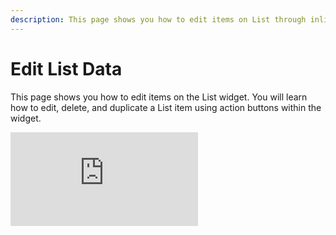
 ```yaml
---
description: This page shows you how to edit items on List through inline editing.
---
```


# Edit List Data
This page shows you how to edit items on the List widget. You will learn how to edit, delete, and duplicate a List item using action buttons within the widget.


<div style={{ position: "relative", paddingBottom: "calc(50.52% + 41px)", height: 0, width: "100%" }}>
  <iframe
    src="https://demo.arcade.software/0wn5llvSYN5A17GQUVKB?embed"
    frameBorder="0"
    loading="lazy"
    webkitAllowFullScreen
    mozAllowFullScreen
    allowFullScreen
    allow="fullscreen"
    style={{ position: "absolute", top: 0, left: 0, width: "100%", height: "100%" }}
    title="Appsmith | Connect Data"
  />
</div>



## Prerequisites
- A List widget connected to a query that holds the data you want to edit and update.

## Edit list item
To edit a List item using an icon, follow these steps:
1. Drop an Icon button to the List widget and select **edit** in **Icon** from the property pane.
2. Drop a Modal widget on to the canvas and add the required widgets to display specific details from the List item.
   Rename the buttons on the Modal to `Reset` and `Update`. 
3. Add a new query to update the List data.

   Example:
   ```sql
   UPDATE product
    SET name = {{inp_addProductTitle.text}},
    description = {{inp_addProductDescription.text}},
    type = 'OTHER',
		image = {{inp_addImgUrl.text}}
    WHERE id = {{utils.activeEditProduct ? utils.activeEditProduct.id : ''}};
   ```
4. Create a JS Object to run the update query, close the Modal, and fetch the updated data from the datasource.

   Example:
   ```jsx
   updateProduct: async () => {
		await updateProduct.run();
		closeModal('mdl_manageProduct');
		showAlert('Product Updated', 'success');
		getProducts.run();
	}
   ```
5. Add **Execute a JS function** action to the **onClick** event of the `Update` button on the modal.
6. Add a **Show modal** action to the **onClick** event of the Icon. Select the Modal created in Step 2.

## Delete list item
To delete a list item using an icon, follow these steps:
1. Drop an Icon button to the List widget and select **trash** in **Icon** from the property pane.
2. Drop a Modal widget on to the canvas and design it to show a confirmation message with `Close` and `Delete` buttons.
3. Add a **Show modal** action to the **onClick** event of the Icon.
4. Add a query to delete the list item based on the [triggeredItem](/reference/widgets/list#triggereditem-object) property.
   
   Example:
   ```sql
   DELETE FROM product 
   WHERE id = {{lst_products.triggeredItem.id}}; 
   ```
5. Add **Execute query** action to the **onClick** event of the `Delete` button to run delete query.

## Edit list item inline
To implement inline editing of list items using a Select widget, follow these steps:
1. Drop a Select widget to the List widget. Bind data to the widget to populate values from a specific column.
2. Create a new query to update the column value for the triggered row.

   Example:

   ```sql 
      UPDATE public."product" 
      SET state = '{{lst_products.triggeredItem.sel_state.selectedOptionValue}}'
         -- Specify a valid condition here. Removing the condition may update every row in the table!
      WHERE id = {{lst_products.triggeredItem.id}}; 
   ```
3. Add an action to the **onOptionChange** event of the Select widget to run the update query.
4. Set the **On success** callback to execute the fetch query for the List widget to reflect the changes.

********************

EXERCISE DIRECTIONS
Would you copy every line of the entries in which "Drop" appears?

PROBLEM SOLUTION
1. Drop an Icon button to the List widget and select **edit** in **Icon** from the property pane.
2. Drop a Modal widget on to the canvas and add the required widgets to display specific details from the List item.
1. Drop an Icon button to the List widget and select **trash** in **Icon** from the property pane.
2. Drop a Modal widget on to the canvas and design it to show a confirmation message with `Close` and `Delete` buttons.
1. Drop a Select widget to the List widget. Bind data to the widget to populate values from a specific column.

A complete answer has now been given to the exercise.